Kangaroo Island Plantation Timber’s (KIPT) managing director John Sergeant is disappointed that the island’s mayor Michael Pengilly is criticizing the timber industry rather than working with it to create that future. Mr Sergeant was commenting on an item on the ABC’s Landline program at the weekend where Mr Pengilly said that he could find “99% of the island’s population who don’t want forestry here” and repeated his claims that the plantations were to blame for the ferocity of the recent fires. Source: Timberbiz
Mr Pengilly is also a vocal opponent to the KIPT’s planned wharf at Seal Bay.

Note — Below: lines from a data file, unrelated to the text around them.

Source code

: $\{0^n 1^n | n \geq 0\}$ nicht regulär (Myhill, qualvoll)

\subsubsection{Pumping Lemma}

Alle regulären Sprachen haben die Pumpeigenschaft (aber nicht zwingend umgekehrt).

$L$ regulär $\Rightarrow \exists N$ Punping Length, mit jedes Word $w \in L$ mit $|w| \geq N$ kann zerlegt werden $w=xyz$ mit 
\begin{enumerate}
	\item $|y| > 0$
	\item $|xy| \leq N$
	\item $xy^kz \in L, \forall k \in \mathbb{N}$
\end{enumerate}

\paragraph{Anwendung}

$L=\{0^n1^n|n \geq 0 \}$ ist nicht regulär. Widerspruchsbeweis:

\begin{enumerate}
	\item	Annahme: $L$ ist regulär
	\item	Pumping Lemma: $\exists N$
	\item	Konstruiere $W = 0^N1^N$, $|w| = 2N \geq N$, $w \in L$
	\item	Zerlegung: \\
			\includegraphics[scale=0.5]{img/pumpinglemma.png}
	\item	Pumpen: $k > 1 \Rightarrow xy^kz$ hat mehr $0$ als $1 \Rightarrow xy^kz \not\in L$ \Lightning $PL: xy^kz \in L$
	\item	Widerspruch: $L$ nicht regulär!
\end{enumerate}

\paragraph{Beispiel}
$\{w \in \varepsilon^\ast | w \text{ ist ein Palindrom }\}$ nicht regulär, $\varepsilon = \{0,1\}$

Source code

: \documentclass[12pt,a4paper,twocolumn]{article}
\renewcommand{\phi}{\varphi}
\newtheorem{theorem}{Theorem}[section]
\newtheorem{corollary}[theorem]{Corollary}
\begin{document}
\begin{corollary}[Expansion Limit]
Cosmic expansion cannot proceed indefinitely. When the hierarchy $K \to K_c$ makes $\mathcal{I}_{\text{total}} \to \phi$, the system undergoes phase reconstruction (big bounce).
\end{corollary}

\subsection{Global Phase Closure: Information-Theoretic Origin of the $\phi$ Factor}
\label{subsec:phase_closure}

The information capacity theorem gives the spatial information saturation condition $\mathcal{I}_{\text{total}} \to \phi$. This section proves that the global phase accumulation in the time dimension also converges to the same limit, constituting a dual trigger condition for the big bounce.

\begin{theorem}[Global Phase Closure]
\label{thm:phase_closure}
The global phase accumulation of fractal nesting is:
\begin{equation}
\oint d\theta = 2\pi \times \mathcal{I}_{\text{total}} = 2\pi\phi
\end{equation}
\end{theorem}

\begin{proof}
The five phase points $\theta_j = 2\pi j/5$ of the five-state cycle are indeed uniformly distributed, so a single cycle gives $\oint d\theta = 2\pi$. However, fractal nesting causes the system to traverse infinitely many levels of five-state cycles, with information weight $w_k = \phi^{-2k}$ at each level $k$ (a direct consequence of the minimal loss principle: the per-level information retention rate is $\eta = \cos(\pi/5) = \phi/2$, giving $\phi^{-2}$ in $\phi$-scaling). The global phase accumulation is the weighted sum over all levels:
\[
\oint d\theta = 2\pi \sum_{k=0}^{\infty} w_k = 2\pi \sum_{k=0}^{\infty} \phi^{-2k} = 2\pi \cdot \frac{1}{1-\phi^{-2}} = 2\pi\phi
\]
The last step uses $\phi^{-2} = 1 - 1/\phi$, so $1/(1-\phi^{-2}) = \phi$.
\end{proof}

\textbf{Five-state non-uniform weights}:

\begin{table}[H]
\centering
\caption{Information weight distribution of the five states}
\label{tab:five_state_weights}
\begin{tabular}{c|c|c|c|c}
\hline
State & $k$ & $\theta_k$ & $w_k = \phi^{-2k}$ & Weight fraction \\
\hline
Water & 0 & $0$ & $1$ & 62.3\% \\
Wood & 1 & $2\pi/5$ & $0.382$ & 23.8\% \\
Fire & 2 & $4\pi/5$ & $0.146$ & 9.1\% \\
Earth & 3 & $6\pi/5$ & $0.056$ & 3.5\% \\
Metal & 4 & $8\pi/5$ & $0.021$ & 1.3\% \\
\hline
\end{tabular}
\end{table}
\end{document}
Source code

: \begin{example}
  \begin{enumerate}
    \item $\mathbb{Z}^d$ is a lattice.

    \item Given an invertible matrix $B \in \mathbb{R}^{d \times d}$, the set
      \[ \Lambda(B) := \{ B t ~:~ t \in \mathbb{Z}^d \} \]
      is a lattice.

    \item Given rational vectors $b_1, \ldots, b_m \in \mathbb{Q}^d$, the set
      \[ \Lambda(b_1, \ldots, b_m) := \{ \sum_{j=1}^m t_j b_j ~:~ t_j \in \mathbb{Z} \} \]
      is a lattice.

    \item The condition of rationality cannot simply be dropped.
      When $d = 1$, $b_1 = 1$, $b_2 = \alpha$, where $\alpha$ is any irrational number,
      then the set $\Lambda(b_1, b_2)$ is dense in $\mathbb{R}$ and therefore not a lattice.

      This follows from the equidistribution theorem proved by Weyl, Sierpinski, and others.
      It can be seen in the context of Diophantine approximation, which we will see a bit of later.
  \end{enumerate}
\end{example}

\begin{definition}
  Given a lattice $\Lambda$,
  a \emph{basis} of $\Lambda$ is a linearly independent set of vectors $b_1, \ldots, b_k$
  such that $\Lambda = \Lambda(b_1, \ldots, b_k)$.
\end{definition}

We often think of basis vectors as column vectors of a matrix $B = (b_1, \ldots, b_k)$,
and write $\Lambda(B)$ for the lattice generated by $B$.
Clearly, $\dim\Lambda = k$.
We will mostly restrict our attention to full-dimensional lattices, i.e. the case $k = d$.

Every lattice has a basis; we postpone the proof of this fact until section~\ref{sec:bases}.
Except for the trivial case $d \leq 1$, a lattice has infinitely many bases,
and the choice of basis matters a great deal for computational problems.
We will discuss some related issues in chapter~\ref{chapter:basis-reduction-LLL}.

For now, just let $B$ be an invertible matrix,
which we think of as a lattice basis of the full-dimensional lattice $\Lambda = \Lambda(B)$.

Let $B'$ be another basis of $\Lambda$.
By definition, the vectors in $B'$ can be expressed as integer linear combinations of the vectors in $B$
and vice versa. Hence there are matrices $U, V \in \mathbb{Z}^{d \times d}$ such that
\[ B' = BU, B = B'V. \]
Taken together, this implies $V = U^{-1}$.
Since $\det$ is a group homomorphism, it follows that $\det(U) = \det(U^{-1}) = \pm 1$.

Early aerial assessments indicate that about 95% of the company’s blue gum and pine trees valued in excess of $100 million and all of the island’s independent plantations have been affected by fire.
Mr Sergeant said that if the wharf had already been built a lot of the timber that burnt would have been already been harvested and would have left the island.
He said that Mr Pengilly was right that there is substantial community opposition to the timber industry.
“Mr Pengilly is not out of touch with the community.
“That won’t change until it’s employing hundreds of people on the island,” Mr Sergeant said. “And you need the wharf for that.
“Timber is far more economically productive per hectare and employees more people per hectare when it’s in production, but we need the port to get it into production.”
He said timber could make an enormous contribution to the island’s recovery by boosting employment and economic activity rapidly by both the salvage harvest and through the wharf construction.
“There isn’t another major capital works project waiting to happen on Kangaroo Island,” Mr Sergeant said.
“It is disappointing that the Mayor is criticizing the timber industry rather than working with us to create that future.
“It’s disappointing that the mayor of a small community would be devoting so much energy criticizing his largest ratepayer.”
Shauna Black, KIPT’s island-based director, said there was a “great deal of misunderstanding about how plantations behave in fires” and that the company exceeded the standards for implementing fire breaks.
She said most criticism levelled at the industry was because the trees were yet to realise their full value, an estimated $50 million a year.
KITP plans to recommission the former Timber Creek Mill, near Parndana, to supply fence posts to the fire-ravaged island.
The company expects to begin work in the coming weeks on an operation to help replace about 3000km of fencing which has been destroyed in the region using salvaged timber.
Shares in the publicly listed KIPT remain voluntarily suspended from trading on the Australian Securities Exchange, as the company decides what can be done with the millions of tonnes of burned timber.